Despite some controversy, there are numerous advantages to the NAFTA agreement being in place. Elimination of the tariff made it easier for consumers to purchase goods between the three countries and therefore increased trade between the countries. (Burfisher, Robinson, & Karen, 2010) Wages increased across all three countries; although changes in wages to a specific factor can be difficult to measure, research shows that wages increased in the US by 0.17%, in Canada by 0.96%, and in Mexico by 1.3%. NAFTA also created jobs for US workers and the increased trade between the countries supports about 5 million US jobs. (2) Of course with any agreement spanning three countries under the same laws there will be some downfalls and less desired outcomes as well. Mexican workers have benefited less than expected from the free trade. Instead of creating quality lives with decent pay, Mexican labor has been cheap and provides a poor quality of life for workers. (Burfisher, Robinson, & Karen, 2010) Also, NAFTA lifted tariffs, but not regulations. Due to the political and regulatory environment, even without tariffs, there are still plenty of government-imposed barriers to trade. Laursen (2010)Some believe that NAFTA is more of an investment agreement than anything else in that, “Its core provisions grant foreign investors a remarkable set of new rights and privileges that promote relocation abroad of factories and jobs and the privatization and deregulation of essential services, such as water, energy and health care.” Iamratanakul (2015) NAFTA affected many different aspects between the three countries’ macro-environmental marketing place.

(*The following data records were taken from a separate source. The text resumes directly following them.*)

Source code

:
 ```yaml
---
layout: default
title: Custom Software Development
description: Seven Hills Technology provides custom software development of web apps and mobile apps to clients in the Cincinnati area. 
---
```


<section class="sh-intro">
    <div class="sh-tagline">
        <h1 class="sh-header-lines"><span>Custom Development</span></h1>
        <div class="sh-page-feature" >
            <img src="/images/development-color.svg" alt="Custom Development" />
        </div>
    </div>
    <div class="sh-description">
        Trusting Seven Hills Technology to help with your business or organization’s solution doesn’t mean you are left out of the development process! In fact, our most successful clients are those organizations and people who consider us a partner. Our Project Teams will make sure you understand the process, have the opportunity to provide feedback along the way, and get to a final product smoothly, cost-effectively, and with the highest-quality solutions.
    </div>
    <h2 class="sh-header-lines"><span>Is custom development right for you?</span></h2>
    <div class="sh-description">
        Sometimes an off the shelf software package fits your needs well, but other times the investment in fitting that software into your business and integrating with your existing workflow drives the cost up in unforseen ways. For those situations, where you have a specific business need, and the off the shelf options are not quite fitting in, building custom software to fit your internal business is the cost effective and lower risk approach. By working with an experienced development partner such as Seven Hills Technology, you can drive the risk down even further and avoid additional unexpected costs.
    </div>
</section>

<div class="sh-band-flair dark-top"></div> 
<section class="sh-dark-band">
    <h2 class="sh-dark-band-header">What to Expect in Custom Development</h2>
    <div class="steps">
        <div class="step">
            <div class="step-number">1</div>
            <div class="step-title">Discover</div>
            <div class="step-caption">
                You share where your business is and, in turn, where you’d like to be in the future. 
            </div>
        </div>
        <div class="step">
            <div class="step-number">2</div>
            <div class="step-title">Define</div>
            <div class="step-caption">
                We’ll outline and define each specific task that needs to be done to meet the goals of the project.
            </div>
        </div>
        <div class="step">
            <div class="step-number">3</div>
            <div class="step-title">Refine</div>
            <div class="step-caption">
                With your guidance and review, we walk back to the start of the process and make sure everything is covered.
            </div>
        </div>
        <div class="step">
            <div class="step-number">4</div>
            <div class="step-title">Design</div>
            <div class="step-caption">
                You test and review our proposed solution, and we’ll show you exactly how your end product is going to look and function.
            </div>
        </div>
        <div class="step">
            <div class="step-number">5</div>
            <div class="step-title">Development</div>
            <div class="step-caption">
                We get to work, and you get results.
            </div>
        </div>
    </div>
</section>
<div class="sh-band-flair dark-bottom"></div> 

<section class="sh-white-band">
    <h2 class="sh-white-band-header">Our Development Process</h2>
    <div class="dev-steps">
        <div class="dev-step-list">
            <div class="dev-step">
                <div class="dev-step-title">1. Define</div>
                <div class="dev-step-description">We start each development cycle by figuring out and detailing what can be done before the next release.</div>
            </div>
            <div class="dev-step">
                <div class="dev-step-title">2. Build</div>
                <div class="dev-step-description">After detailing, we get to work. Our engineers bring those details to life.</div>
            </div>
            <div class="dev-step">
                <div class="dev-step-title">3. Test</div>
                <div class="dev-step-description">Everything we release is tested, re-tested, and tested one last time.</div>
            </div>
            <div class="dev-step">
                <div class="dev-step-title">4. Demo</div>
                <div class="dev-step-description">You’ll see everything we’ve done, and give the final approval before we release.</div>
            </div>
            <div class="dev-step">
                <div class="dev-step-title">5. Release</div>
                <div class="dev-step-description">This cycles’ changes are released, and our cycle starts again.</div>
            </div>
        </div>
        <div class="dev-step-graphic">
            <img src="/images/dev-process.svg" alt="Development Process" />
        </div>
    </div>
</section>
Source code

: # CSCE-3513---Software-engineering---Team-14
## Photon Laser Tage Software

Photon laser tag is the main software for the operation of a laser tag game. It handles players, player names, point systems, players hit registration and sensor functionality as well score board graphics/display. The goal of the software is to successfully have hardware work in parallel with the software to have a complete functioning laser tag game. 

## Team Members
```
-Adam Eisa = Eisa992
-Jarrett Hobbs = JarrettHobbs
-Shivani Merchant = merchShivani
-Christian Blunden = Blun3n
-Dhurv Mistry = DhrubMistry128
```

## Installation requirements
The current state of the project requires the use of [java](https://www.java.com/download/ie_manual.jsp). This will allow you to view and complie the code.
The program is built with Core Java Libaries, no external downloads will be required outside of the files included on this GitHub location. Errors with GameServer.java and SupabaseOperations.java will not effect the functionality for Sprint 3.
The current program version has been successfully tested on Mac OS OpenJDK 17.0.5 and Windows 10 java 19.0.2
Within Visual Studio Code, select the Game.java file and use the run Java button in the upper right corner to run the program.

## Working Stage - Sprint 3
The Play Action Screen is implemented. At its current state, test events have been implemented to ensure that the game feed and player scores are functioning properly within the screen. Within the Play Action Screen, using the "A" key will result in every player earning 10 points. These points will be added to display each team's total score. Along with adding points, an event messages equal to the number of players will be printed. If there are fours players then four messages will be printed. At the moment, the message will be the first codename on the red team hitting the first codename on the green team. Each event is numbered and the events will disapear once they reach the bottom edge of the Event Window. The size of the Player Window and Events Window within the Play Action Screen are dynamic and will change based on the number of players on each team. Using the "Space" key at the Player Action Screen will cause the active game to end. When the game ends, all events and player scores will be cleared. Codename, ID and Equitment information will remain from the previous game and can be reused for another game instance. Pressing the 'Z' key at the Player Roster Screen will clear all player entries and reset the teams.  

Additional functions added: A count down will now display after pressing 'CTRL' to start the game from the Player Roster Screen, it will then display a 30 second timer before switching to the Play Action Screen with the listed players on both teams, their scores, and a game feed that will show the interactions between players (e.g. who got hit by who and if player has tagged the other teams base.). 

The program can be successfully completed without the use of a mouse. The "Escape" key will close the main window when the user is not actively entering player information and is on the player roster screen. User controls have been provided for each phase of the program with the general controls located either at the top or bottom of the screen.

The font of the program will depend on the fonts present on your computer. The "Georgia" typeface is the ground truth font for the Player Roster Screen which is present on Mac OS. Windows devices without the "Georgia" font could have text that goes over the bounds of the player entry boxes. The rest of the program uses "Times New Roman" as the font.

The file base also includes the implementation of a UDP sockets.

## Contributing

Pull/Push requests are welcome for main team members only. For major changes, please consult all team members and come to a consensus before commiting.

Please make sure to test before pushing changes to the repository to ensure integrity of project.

The NAFTA concept seems to be on the right route in a macro sense, but it will need refinement over the years to satisfy the growing needs on a micro level to ensure a stable marketing environment between the three countries of the United States, Mexico and Canada.

Bibliography

  1. Burfisher, M. E., Robinson, & Karen. (2010). The Impact of NAFTA on the US. The Impact of NAFTA on the US, 125-144.
  2. G.Burns, M. (2014). Port Management and Operations. New York: CRC Press.
  3. Iamratanakul, S. (2015). MODELING THE MACRO- ENVIRONMENTAL FACTORS OF INTERNATIONAL DISTRIBUTION. MODELING THE MACRO- ENVIRONMENTAL FACTORS OF INTERNATIONAL DISTRIBUTION, 625-631.
  4. Laursen, F. (2010). Comparative Regional Integration . In F. Laursen, Comparative Regional Integration (p. 283). England: Ashgate Publishing Limited.